_TASK OBJECTIVE_
If a record contains a picture, skip the picture and transcribe the rest exactly.

(Items from a dataset)

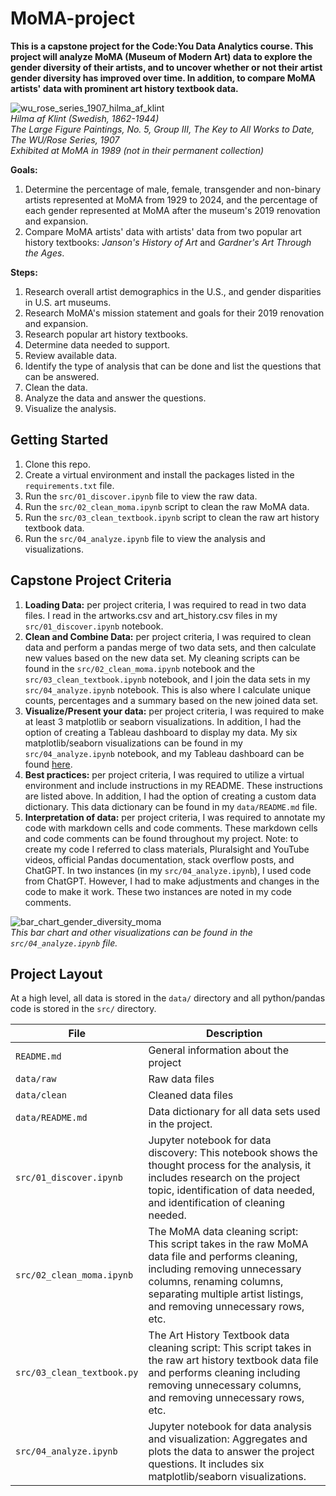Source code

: # MoMA-project
**This is a capstone project for the Code:You Data Analytics course. This project will analyze MoMA (Museum of Modern Art) data to explore the gender diversity of their artists, and to uncover whether or not their artist gender diversity has improved over time. In addition, to compare MoMA artists' data with prominent art history textbook data.** 

![wu_rose_series_1907_hilma_af_klint](https://github.com/user-attachments/assets/bbd14a13-4c44-4a05-989b-00f2679da2b0) <br />
*Hilma af Klint (Swedish, 1862-1944)* <br />
*The Large Figure Paintings, No. 5, Group III, The Key to All Works to Date, The WU/Rose Series, 1907* <br />
*Exhibited at MoMA in 1989 (not in their permanent collection)* <br />

**Goals:**
1. Determine the percentage of male, female, transgender and non-binary artists represented at MoMA from 1929 to 2024, and the percentage of each gender represented at MoMA after the museum's 2019 renovation and expansion. 
2. Compare MoMA artists' data with artists' data from two popular art history textbooks: *Janson's History of Art* and *Gardner's Art Through the Ages*.

**Steps:**
1. Research overall artist demographics in the U.S., and gender disparities in U.S. art museums.
2. Research MoMA's mission statement and goals for their 2019 renovation and expansion. 
3. Research popular art history textbooks.
4. Determine data needed to support.
5. Review available data.
6. Identify the type of analysis that can be done and list the questions that can be answered.
7. Clean the data.
8. Analyze the data and answer the questions.
9. Visualize the analysis.

## Getting Started

1. Clone this repo.
2. Create a virtual environment and install the packages listed in the `requirements.txt` file.
3. Run the `src/01_discover.ipynb` file to view the raw data.
4. Run the `src/02_clean_moma.ipynb` script to clean the raw MoMA data.
5. Run the `src/03_clean_textbook.ipynb` script to clean the raw art history textbook data.
6. Run the `src/04_analyze.ipynb` file to view the analysis and visualizations.

## Capstone Project Criteria

1. **Loading Data:** per project criteria, I was required to read in two data files. I read in the artworks.csv and art_history.csv files in my `src/01_discover.ipynb` notebook.
2. **Clean and Combine Data:** per project criteria, I was required to clean data and perform a pandas merge of two data sets, and then calculate new values based on the new data set. My cleaning scripts can be found in the `src/02_clean_moma.ipynb` notebook and the `src/03_clean_textbook.ipynb` notebook, and I join the data sets in my `src/04_analyze.ipynb` notebook. This is also where I calculate unique counts, percentages and a summary based on the new joined data set. 
3. **Visualize/Present your data:** per project criteria, I was required to make at least 3 matplotlib or seaborn visualizations. In addition, I had the option of creating a Tableau dashboard to display my data. My six matplotlib/seaborn visualizations can be found in my `src/04_analyze.ipynb` notebook, and my Tableau dashboard can be found [here](https://public.tableau.com/views/MoMAProject/MoMAProjectDashboard?:language=en-US&:sid=&:redirect=auth&:display_count=n&:origin=viz_share_link).
4. **Best practices:** per project criteria, I was required to utilize a virtual environment and include instructions in my README. These instructions are listed above. In addition, I had the option of creating a custom data dictionary. This data dictionary can be found in my `data/README.md` file.
5. **Interpretation of data:** per project criteria, I was required to annotate my code with markdown cells and code comments. These markdown cells and code comments can be found throughout my project. Note: to create my code I referred to class materials, Pluralsight and YouTube videos, official Pandas documentation, stack overflow posts, and ChatGPT. In two instances (in my `src/04_analyze.ipynb`), I used code from ChatGPT. However, I had to make adjustments and changes in the code to make it work. These two instances are noted in my code comments.  

![bar_chart_gender_diversity_moma](https://github.com/user-attachments/assets/80cb43ed-0a00-4967-a154-861186343021) <br />
*This bar chart and other visualizations can be found in the `src/04_analyze.ipynb` file.*

## Project Layout

At a high level, all data is stored in the `data/` directory and all python/pandas code is stored in the `src/` directory.

| File | Description |
| ---- | ----------- |
| `README.md` | General information about the project |
| `data/raw` | Raw data files |
| `data/clean` | Cleaned data files |
| `data/README.md` | Data dictionary for all data sets used in the project. |
| `src/01_discover.ipynb` | Jupyter notebook for data discovery: This notebook shows the thought process for the analysis, it includes research on the project topic, identification of data needed, and identification of cleaning needed. |
| `src/02_clean_moma.ipynb` | The MoMA data cleaning script: This script takes in the raw MoMA data file and performs cleaning, including removing unnecessary columns, renaming columns, separating multiple artist listings, and removing unnecessary rows, etc. |
| `src/03_clean_textbook.py` | The Art History Textbook data cleaning script: This script takes in the raw art history textbook data file and performs cleaning including removing unnecessary columns, and removing unnecessary rows, etc. |
| `src/04_analyze.ipynb` | Jupyter notebook for data analysis and visualization: Aggregates and plots the data to answer the project questions. It includes six matplotlib/seaborn visualizations. |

_ANSWER FOR THE TASK_
Source code

: # MoMA-project
**This is a capstone project for the Code:You Data Analytics course. This project will analyze MoMA (Museum of Modern Art) data to explore the gender diversity of their artists, and to uncover whether or not their artist gender diversity has improved over time. In addition, to compare MoMA artists' data with prominent art history textbook data.** 

![wu_rose_series_1907_hilma_af_klint](https://github.com/user-attachments/assets/bbd14a13-4c44-4a05-989b-00f2679da2b0) <br />
*Hilma af Klint (Swedish, 1862-1944)* <br />
*The Large Figure Paintings, No. 5, Group III, The Key to All Works to Date, The WU/Rose Series, 1907* <br />
*Exhibited at MoMA in 1989 (not in their permanent collection)* <br />

**Goals:**
1. Determine the percentage of male, female, transgender and non-binary artists represented at MoMA from 1929 to 2024, and the percentage of each gender represented at MoMA after the museum's 2019 renovation and expansion. 
2. Compare MoMA artists' data with artists' data from two popular art history textbooks: *Janson's History of Art* and *Gardner's Art Through the Ages*.

**Steps:**
1. Research overall artist demographics in the U.S., and gender disparities in U.S. art museums.
2. Research MoMA's mission statement and goals for their 2019 renovation and expansion. 
3. Research popular art history textbooks.
4. Determine data needed to support.
5. Review available data.
6. Identify the type of analysis that can be done and list the questions that can be answered.
7. Clean the data.
8. Analyze the data and answer the questions.
9. Visualize the analysis.

## Getting Started

1. Clone this repo.
2. Create a virtual environment and install the packages listed in the `requirements.txt` file.
3. Run the `src/01_discover.ipynb` file to view the raw data.
4. Run the `src/02_clean_moma.ipynb` script to clean the raw MoMA data.
5. Run the `src/03_clean_textbook.ipynb` script to clean the raw art history textbook data.
6. Run the `src/04_analyze.ipynb` file to view the analysis and visualizations.

## Capstone Project Criteria

1. **Loading Data:** per project criteria, I was required to read in two data files. I read in the artworks.csv and art_history.csv files in my `src/01_discover.ipynb` notebook.
2. **Clean and Combine Data:** per project criteria, I was required to clean data and perform a pandas merge of two data sets, and then calculate new values based on the new data set. My cleaning scripts can be found in the `src/02_clean_moma.ipynb` notebook and the `src/03_clean_textbook.ipynb` notebook, and I join the data sets in my `src/04_analyze.ipynb` notebook. This is also where I calculate unique counts, percentages and a summary based on the new joined data set. 
3. **Visualize/Present your data:** per project criteria, I was required to make at least 3 matplotlib or seaborn visualizations. In addition, I had the option of creating a Tableau dashboard to display my data. My six matplotlib/seaborn visualizations can be found in my `src/04_analyze.ipynb` notebook, and my Tableau dashboard can be found [here](https://public.tableau.com/views/MoMAProject/MoMAProjectDashboard?:language=en-US&:sid=&:redirect=auth&:display_count=n&:origin=viz_share_link).
4. **Best practices:** per project criteria, I was required to utilize a virtual environment and include instructions in my README. These instructions are listed above. In addition, I had the option of creating a custom data dictionary. This data dictionary can be found in my `data/README.md` file.
5. **Interpretation of data:** per project criteria, I was required to annotate my code with markdown cells and code comments. These markdown cells and code comments can be found throughout my project. Note: to create my code I referred to class materials, Pluralsight and YouTube videos, official Pandas documentation, stack overflow posts, and ChatGPT. In two instances (in my `src/04_analyze.ipynb`), I used code from ChatGPT. However, I had to make adjustments and changes in the code to make it work. These two instances are noted in my code comments.  

![bar_chart_gender_diversity_moma](https://github.com/user-attachments/assets/80cb43ed-0a00-4967-a154-861186343021) <br />
*This bar chart and other visualizations can be found in the `src/04_analyze.ipynb` file.*

## Project Layout

At a high level, all data is stored in the `data/` directory and all python/pandas code is stored in the `src/` directory.

| File | Description |
| ---- | ----------- |
| `README.md` | General information about the project |
| `data/raw` | Raw data files |
| `data/clean` | Cleaned data files |
| `data/README.md` | Data dictionary for all data sets used in the project. |
| `src/01_discover.ipynb` | Jupyter notebook for data discovery: This notebook shows the thought process for the analysis, it includes research on the project topic, identification of data needed, and identification of cleaning needed. |
| `src/02_clean_moma.ipynb` | The MoMA data cleaning script: This script takes in the raw MoMA data file and performs cleaning, including removing unnecessary columns, renaming columns, separating multiple artist listings, and removing unnecessary rows, etc. |
| `src/03_clean_textbook.py` | The Art History Textbook data cleaning script: This script takes in the raw art history textbook data file and performs cleaning including removing unnecessary columns, and removing unnecessary rows, etc. |
| `src/04_analyze.ipynb` | Jupyter notebook for data analysis and visualization: Aggregates and plots the data to answer the project questions. It includes six matplotlib/seaborn visualizations. |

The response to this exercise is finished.